「這件大事絕不能告訴他。」
徐有貞沉吟了一會對石亨說:「石公,請你陪了他去,說居庸關有警,要勒兵入大內,備非常,把鑰匙拿到了,請你保管。」
「好。」石亨問道,「以後呢?」
「在曹太監家聚會,再作部署。」
石亨答應著,與張軏辭出。徐有貞換上官服,擺設香案,望空默禱,然後將他的一妻一女喚出來說:「我要去辦一件大事,辦成了,國家之福;辦不成,門戶之禍。你們自己斟酌。」
這意思是,萬一他事敗被捕,謀反大罪,妻孥不免,希望她們自裁。徐小姐一聽這話,便盈盈欲涕了。但徐太太是個很能幹、也很有決斷的婦人;而且也深知丈夫的才具,相信他要辦的大事,一定能夠成功。

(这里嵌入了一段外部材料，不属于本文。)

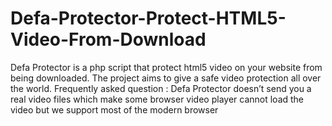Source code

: # Defa-Protector-Protect-HTML5-Video-From-Download
Defa Protector is a php script that protect html5 video on your website from being downloaded. The project aims to give a safe video protection all over the world. Frequently asked question : Defa Protector doesn’t send you a real video files which make some browser video player cannot load the video but we support most of the modern browser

不過,她對當年不願南歸,徐有貞罵她「想做騷韃子的小老婆」這件事,始終耿耿於懷,如今找到報復的機會了。
「你放心好了,如果有門戶之禍,我會料理。反正我也快四十歲了,人老珠黃不值錢,想做騷韃子的小老婆,人家也不會要我。」
徐有貞苦笑不答,帶了一個伴當,由後門策騎而出,順路邀約了兩個同黨,一個是楊善;一個叫王驥,是永樂四年的進士,年已七十有餘,正統年間便已當到兵部尚書,曾三征雲南麓川叛亂的土司,文武全才,威望甚高,但于謙不甚看重他,投閒置散,頗為失意。所以一等徐有貞來聯絡,立即表示,願拚老命,以報上皇。這天,不但他自己束裝上馬,而且將他的兒子王瑺、王祥,孫子王添亦帶在身邊。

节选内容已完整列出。